No wonder poor Mr. Goldman erupted in decent, Biblical rage at the smarmy asides and superior grins of the lawyers, and the Brown family wept. In all the capering and histrionics, for days and even weeks it seemed to have been overlooked that two people were dead. The very indictments, it often appeared, had become postscripts to the posturing.

Since the prosecutors, rather stupidly, handed around leather gloves no one ever bothered first to try on and then hung big chunks of the case on a fascist cop (did Marcia Clark, supposedly the best they have in the D.A.'s office out there, ever ask, so tell me, Fuhrman, when did you join the German-American Bund?)

And maggots like Kato crawled out from under rocks and negotiated magazine and television deals and got himself an agent. And whacked-out "friends" of the dead cut their book deals. And "scientists" on acid were called for their "expert" opinions. And we learned more about Bruno Magli shoe styles than they know over at Footwear News.

In their zeal to prove a vast and complex police conspiracy (the cops not only framed O.J. but themselves may well have committed the murders!), the defense called every lawman since Wyatt Earp. If the FBI wasn't framing O.J. then it was Alcohol, Tobacco & Firearms. The Secret Service, anyone? Scotland Yard? To hear his lawyers talk, O.J. was more innocent than "Rebecca of Sunnybrook Farm" and more sorely put upon than the Prophet Job.

At this writing they are just into the summing up (Judge Ito instructed the jury prior to the summaries, another oddment of curiosa in his management of the case), and Johnnie Cochran and Robert Shapiro have not yet called as possible suspects exculpating O.J. such questionable folks as Dr. Kissinger, Emile Zola, Ensign Pulver, Father Junipero Serra and Lizzie Borden.

F. Lee Bailey, I am, told, was seriously considering a subpena for the 11th hour appearance on the stand of J. Edgar Hoover.

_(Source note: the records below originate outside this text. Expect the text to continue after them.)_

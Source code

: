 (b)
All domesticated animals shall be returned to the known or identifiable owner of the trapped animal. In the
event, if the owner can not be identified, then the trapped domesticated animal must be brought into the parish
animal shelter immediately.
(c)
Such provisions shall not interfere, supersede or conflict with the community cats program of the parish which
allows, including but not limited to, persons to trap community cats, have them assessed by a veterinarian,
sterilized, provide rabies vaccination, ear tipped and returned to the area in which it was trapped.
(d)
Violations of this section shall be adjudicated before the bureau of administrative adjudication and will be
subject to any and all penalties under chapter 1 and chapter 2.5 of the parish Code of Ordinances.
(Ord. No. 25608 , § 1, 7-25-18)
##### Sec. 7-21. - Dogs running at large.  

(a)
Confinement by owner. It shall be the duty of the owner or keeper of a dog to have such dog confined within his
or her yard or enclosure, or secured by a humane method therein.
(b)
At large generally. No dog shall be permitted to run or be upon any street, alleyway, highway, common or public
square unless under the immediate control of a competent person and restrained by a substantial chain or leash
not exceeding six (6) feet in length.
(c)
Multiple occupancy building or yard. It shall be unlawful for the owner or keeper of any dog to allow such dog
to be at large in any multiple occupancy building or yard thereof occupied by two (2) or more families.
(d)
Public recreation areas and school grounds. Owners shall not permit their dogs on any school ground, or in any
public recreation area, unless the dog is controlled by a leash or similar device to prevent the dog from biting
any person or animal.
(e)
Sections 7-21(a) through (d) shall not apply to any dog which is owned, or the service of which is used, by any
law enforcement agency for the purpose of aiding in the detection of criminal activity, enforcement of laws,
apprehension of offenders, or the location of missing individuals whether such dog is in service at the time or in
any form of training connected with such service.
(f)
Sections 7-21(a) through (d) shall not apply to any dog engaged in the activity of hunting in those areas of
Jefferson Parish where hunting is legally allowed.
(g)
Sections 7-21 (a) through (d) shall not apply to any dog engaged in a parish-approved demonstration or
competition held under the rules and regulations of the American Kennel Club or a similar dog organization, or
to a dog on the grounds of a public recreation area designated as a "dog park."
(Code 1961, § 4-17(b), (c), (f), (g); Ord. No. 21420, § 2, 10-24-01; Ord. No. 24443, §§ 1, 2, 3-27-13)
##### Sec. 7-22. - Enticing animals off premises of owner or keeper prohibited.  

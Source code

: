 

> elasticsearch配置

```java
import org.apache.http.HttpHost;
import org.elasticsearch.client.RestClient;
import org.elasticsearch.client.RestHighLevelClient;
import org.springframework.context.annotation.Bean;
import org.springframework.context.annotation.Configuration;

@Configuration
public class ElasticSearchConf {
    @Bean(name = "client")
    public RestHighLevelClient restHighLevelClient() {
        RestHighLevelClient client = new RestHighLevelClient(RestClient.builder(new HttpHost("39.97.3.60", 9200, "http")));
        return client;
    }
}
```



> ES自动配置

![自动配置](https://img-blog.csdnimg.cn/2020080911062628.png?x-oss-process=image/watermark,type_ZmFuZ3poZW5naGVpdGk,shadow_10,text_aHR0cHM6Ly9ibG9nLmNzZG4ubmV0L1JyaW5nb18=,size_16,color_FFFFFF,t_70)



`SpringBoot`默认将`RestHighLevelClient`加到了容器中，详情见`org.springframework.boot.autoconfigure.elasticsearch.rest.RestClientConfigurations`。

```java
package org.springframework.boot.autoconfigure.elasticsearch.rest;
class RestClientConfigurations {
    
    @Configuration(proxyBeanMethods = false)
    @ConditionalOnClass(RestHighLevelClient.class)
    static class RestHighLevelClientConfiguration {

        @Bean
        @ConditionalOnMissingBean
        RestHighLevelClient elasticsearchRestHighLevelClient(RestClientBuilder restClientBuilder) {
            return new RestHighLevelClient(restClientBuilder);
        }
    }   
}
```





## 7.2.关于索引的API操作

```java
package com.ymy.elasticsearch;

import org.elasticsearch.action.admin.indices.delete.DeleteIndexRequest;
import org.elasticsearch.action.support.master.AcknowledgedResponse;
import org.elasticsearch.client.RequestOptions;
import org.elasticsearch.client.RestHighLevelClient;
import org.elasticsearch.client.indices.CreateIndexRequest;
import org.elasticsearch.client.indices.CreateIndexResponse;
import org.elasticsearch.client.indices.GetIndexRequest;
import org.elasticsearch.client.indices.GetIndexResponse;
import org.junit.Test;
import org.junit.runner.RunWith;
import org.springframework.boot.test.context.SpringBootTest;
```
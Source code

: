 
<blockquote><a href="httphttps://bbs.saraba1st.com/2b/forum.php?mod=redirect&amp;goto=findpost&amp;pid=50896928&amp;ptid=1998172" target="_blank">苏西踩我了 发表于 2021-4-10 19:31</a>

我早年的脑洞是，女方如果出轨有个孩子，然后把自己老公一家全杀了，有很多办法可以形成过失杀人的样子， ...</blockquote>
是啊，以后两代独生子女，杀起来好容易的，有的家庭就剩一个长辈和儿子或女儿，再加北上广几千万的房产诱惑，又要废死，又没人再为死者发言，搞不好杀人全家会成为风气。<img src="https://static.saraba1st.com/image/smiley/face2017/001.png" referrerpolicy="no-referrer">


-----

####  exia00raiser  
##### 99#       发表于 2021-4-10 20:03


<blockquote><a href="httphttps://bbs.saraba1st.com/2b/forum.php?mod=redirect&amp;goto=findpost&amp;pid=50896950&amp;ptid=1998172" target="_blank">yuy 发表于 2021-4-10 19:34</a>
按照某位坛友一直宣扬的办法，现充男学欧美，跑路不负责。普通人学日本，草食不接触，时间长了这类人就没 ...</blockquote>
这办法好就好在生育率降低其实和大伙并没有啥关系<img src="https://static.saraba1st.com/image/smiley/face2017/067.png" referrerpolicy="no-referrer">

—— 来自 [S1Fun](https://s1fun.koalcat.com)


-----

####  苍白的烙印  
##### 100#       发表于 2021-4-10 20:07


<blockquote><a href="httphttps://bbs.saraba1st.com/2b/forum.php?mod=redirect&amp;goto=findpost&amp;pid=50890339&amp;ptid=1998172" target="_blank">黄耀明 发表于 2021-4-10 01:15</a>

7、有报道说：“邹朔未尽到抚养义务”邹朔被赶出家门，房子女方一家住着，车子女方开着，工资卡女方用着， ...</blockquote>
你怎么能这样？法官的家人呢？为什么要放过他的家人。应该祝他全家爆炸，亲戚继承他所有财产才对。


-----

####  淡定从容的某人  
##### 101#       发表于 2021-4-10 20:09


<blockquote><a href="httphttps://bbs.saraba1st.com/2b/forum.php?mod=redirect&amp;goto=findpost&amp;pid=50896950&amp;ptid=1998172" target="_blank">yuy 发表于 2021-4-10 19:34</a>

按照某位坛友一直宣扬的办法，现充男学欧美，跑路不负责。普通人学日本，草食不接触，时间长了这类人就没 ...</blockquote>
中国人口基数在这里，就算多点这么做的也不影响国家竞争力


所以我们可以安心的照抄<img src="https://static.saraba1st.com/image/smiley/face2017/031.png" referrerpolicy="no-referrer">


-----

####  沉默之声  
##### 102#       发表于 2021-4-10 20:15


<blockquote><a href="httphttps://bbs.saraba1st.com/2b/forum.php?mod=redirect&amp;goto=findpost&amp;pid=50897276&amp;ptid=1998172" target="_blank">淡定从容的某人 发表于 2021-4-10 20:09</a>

Until they informed him in a sidebar that Director Hoover had passed from us.

Just when you thought no new outrage to the system could possibly occur, Judge Ito permitted the defendant to make a little speech while not actually testifying and leaving himself open to cross-examination. Remarking on the event over CBS later I thought poor Nick Dunne, who has been in that damned courtroom more hours than the jury, was going to go apoplectic. In its account, The New York Times spoke of the Simpson statement as so obviously prepped and polished, as to contain "calculated.....commas."

The following weekend Johnnie Cochran flew to address the Congressional Black Caucus, which is fond of referring, modestly, to itself, as "the conscience of the Congress." If this is so, then the rest of them up there on Capitol Hill must be rascals indeed, and the caucus gave conquering hero Cochran a most warm and welcome greeting as he informed them that, yes, indeed, the race card had been played in the O.J. trial and it was white racism that had poor O.J. in this terrible fix.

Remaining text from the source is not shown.